BEGIN RECORDS TO USE
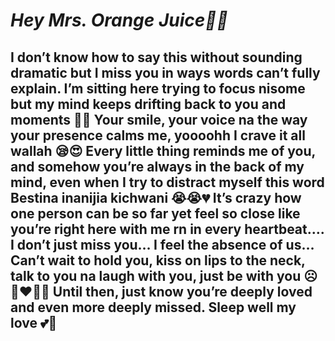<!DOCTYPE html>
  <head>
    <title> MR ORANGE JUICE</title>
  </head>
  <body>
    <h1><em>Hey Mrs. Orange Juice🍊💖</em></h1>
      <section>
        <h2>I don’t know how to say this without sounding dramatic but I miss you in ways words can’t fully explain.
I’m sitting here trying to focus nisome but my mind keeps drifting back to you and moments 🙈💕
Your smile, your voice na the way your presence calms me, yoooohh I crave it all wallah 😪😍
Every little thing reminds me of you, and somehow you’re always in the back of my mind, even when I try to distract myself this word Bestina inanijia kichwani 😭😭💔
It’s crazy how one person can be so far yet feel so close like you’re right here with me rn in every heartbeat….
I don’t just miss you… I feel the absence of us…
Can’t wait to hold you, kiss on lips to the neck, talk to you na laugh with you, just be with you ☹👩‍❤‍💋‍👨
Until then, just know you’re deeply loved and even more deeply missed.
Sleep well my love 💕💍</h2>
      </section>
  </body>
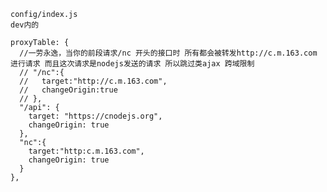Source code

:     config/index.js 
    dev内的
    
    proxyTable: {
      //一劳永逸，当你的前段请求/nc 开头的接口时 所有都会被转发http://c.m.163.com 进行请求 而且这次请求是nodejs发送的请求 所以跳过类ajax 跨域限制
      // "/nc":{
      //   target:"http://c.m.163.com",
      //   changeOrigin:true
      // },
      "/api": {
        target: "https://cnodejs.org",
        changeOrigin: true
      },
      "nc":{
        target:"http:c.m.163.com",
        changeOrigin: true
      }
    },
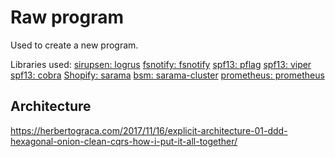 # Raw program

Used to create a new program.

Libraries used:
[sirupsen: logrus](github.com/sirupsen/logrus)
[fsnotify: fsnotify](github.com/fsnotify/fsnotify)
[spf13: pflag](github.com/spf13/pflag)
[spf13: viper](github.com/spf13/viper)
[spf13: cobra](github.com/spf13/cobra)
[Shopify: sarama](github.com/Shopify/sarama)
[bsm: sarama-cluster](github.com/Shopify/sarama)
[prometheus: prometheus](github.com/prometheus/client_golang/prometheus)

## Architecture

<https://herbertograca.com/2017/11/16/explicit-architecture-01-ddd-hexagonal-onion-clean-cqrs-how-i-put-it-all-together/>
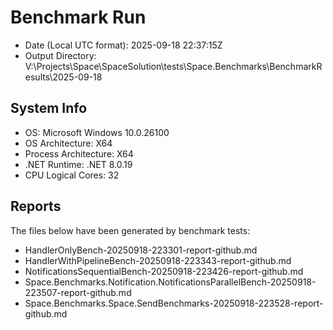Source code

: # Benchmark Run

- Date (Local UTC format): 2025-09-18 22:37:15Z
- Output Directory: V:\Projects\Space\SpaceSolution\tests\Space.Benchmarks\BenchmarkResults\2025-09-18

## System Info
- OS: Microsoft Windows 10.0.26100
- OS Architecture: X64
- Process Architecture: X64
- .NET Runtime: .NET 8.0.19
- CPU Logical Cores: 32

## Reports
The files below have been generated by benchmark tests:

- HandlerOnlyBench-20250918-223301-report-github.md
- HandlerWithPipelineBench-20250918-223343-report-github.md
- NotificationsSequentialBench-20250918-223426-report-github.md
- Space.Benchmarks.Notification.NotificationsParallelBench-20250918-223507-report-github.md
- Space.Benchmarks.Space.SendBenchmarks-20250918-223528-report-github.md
END RECORDS TO USE
BEGIN RECORDS TO USE
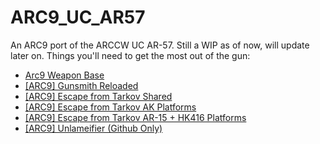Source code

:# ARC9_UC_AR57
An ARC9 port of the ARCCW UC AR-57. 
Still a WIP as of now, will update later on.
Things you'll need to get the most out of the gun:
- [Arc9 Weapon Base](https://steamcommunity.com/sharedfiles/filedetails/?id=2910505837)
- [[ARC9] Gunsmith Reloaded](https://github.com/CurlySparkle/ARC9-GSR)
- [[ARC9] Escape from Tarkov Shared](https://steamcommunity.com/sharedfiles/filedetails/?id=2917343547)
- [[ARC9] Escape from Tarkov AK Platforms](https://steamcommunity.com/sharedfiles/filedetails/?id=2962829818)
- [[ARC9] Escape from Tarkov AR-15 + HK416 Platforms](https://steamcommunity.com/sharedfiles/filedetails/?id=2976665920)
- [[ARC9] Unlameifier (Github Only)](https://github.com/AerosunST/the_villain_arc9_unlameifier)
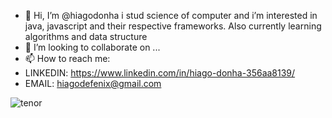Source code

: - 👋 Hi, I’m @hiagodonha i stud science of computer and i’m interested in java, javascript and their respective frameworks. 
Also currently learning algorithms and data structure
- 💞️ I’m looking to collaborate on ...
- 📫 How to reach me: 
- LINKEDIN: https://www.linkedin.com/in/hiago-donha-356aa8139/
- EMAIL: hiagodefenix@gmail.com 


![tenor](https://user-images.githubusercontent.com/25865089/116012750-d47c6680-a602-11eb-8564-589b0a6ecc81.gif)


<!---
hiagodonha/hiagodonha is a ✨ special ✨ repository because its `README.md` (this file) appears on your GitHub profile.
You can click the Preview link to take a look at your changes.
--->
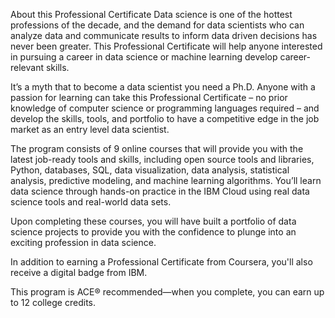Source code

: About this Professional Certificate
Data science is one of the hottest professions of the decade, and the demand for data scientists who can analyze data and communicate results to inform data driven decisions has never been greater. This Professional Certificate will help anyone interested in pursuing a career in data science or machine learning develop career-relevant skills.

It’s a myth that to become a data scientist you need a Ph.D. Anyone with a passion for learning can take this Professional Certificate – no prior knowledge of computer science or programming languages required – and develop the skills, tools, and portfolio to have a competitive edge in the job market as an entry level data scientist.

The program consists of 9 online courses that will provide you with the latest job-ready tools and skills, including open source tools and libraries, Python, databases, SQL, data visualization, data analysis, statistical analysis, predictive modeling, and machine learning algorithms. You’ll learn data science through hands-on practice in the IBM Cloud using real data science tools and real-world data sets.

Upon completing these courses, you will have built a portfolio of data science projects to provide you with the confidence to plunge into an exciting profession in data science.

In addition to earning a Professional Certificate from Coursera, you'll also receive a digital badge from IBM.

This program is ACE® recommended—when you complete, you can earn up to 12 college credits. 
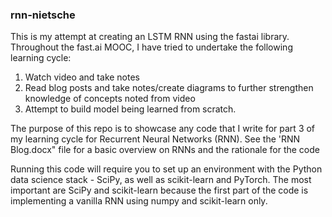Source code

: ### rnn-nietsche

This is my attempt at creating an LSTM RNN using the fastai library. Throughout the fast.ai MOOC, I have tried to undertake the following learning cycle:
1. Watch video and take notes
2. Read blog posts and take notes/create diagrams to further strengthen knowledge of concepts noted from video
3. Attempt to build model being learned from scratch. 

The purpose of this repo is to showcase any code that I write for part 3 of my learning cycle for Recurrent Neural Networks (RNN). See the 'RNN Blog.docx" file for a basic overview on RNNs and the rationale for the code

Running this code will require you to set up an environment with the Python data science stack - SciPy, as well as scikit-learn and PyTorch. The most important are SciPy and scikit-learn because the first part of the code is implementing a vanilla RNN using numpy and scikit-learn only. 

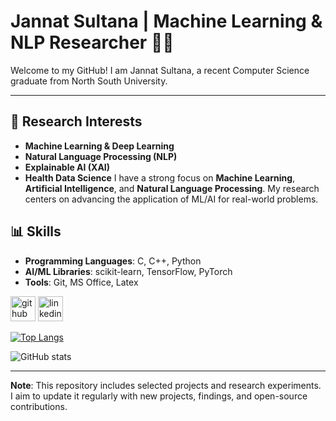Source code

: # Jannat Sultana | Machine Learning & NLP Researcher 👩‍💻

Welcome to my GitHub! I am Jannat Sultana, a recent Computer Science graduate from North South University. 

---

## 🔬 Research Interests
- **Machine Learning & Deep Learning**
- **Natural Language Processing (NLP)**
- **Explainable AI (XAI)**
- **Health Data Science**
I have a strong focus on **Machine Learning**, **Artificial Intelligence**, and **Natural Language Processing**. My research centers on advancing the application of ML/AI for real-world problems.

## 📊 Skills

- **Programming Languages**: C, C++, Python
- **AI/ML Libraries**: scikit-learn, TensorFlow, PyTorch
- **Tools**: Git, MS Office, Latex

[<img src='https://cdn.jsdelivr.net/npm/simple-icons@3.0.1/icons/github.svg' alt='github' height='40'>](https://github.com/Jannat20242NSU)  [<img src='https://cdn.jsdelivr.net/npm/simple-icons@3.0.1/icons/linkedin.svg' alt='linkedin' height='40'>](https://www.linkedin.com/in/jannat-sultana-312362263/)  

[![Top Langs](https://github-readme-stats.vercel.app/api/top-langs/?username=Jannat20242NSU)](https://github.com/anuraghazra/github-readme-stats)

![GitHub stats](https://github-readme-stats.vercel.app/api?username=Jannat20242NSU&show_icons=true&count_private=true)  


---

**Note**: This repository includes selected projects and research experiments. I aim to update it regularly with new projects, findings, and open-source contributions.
END RECORDS TO USE
BEGIN RECORDS TO USE
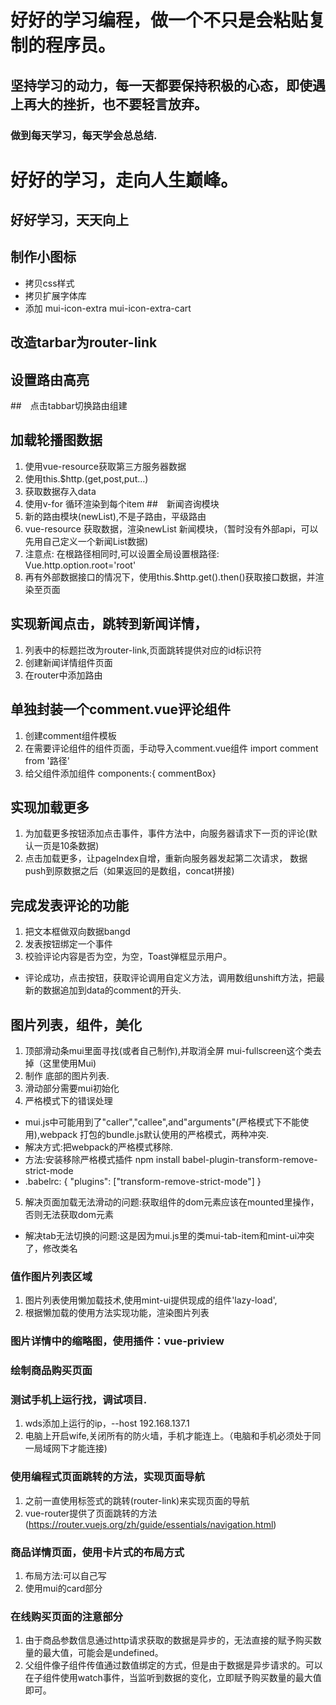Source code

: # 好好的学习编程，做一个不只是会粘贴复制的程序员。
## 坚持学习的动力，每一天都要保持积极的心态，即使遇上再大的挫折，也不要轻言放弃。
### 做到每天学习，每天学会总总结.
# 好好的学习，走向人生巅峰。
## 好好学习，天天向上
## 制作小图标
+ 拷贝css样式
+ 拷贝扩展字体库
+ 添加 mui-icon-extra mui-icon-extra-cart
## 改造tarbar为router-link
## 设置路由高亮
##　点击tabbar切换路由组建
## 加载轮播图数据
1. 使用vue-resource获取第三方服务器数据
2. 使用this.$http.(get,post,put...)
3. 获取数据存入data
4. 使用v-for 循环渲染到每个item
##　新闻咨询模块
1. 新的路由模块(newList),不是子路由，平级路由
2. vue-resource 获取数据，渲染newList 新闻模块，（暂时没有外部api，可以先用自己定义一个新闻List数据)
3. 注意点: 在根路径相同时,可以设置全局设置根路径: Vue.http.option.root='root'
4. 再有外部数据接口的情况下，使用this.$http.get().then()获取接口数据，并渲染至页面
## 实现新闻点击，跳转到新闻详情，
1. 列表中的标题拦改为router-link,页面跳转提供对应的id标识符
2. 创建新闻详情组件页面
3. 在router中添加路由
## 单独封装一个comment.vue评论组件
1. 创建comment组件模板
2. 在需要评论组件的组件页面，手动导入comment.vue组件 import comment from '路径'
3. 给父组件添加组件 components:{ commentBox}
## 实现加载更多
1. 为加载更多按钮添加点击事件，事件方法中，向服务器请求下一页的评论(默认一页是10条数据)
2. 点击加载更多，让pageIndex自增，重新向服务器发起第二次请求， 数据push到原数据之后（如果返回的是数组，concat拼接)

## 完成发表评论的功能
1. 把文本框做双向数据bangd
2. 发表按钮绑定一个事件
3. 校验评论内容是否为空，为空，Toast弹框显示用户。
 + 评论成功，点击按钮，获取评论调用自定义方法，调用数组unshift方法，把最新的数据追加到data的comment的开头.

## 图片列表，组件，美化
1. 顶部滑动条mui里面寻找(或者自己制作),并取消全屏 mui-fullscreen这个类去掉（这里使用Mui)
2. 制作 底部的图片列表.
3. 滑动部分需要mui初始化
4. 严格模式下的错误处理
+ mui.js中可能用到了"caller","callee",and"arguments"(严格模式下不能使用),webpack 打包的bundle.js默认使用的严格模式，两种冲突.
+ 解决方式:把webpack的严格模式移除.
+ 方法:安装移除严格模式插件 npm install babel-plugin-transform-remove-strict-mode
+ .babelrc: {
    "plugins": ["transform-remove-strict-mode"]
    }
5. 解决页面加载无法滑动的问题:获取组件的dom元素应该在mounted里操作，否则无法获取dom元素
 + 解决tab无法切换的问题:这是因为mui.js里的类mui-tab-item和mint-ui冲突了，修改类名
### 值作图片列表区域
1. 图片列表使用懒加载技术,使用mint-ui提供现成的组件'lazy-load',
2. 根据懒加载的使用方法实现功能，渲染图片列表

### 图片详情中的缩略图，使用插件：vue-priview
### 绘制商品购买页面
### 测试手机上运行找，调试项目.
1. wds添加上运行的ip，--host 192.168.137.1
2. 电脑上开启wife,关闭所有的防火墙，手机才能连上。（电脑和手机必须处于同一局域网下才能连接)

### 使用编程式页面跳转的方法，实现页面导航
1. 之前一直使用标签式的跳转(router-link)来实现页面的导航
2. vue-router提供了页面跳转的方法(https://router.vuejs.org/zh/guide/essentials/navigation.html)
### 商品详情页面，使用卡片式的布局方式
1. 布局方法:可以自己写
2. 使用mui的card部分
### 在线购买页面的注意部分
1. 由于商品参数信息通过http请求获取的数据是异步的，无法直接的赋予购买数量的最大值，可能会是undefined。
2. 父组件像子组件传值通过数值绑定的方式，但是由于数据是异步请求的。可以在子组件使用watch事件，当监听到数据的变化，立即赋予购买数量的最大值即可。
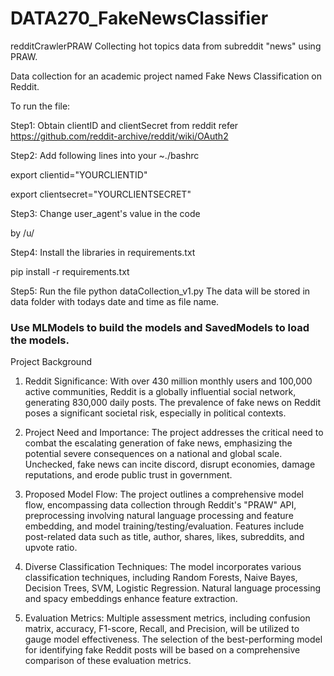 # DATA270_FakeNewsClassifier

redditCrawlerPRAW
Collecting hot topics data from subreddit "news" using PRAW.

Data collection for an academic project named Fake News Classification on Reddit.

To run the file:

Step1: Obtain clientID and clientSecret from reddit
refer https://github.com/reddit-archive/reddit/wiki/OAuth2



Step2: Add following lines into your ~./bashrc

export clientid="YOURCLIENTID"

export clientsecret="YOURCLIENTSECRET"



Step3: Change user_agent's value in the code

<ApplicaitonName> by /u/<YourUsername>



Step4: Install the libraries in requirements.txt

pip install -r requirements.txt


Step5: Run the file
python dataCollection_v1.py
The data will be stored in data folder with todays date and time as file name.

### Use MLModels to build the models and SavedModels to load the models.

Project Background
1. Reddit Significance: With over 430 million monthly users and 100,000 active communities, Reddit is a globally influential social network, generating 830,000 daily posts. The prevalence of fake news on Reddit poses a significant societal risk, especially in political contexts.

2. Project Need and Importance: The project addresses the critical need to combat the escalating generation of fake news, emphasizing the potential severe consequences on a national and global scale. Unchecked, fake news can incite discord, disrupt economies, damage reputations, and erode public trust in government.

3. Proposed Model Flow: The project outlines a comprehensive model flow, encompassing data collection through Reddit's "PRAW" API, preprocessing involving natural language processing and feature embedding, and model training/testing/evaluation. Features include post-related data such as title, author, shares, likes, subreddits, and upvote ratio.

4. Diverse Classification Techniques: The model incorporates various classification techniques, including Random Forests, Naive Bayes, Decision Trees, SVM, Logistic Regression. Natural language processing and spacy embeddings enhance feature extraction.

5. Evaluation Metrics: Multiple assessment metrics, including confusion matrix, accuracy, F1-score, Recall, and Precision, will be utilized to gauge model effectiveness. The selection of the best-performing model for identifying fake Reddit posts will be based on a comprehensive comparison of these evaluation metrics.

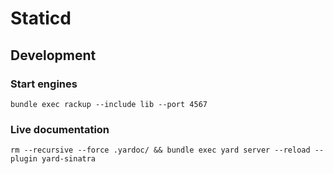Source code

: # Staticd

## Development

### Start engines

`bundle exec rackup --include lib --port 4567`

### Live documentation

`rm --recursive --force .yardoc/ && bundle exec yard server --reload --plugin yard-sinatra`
END RECORDS TO USE
■ TASK ITEM
Look above for the line holding "- **AI/ML Libraries**: scikit-learn, TensorFlow, PyTorch". Print it and every line after it, exactly, through the line holding "and open-source contributions.".

■ OUTPUT
- **AI/ML Libraries**: scikit-learn, TensorFlow, PyTorch
- **Tools**: Git, MS Office, Latex

[<img src='https://cdn.jsdelivr.net/npm/simple-icons@3.0.1/icons/github.svg' alt='github' height='40'>](https://github.com/Jannat20242NSU)  [<img src='https://cdn.jsdelivr.net/npm/simple-icons@3.0.1/icons/linkedin.svg' alt='linkedin' height='40'>](https://www.linkedin.com/in/jannat-sultana-312362263/)  

[![Top Langs](https://github-readme-stats.vercel.app/api/top-langs/?username=Jannat20242NSU)](https://github.com/anuraghazra/github-readme-stats)

![GitHub stats](https://github-readme-stats.vercel.app/api?username=Jannat20242NSU&show_icons=true&count_private=true)  


---

**Note**: This repository includes selected projects and research experiments. I aim to update it regularly with new projects, findings, and open-source contributions.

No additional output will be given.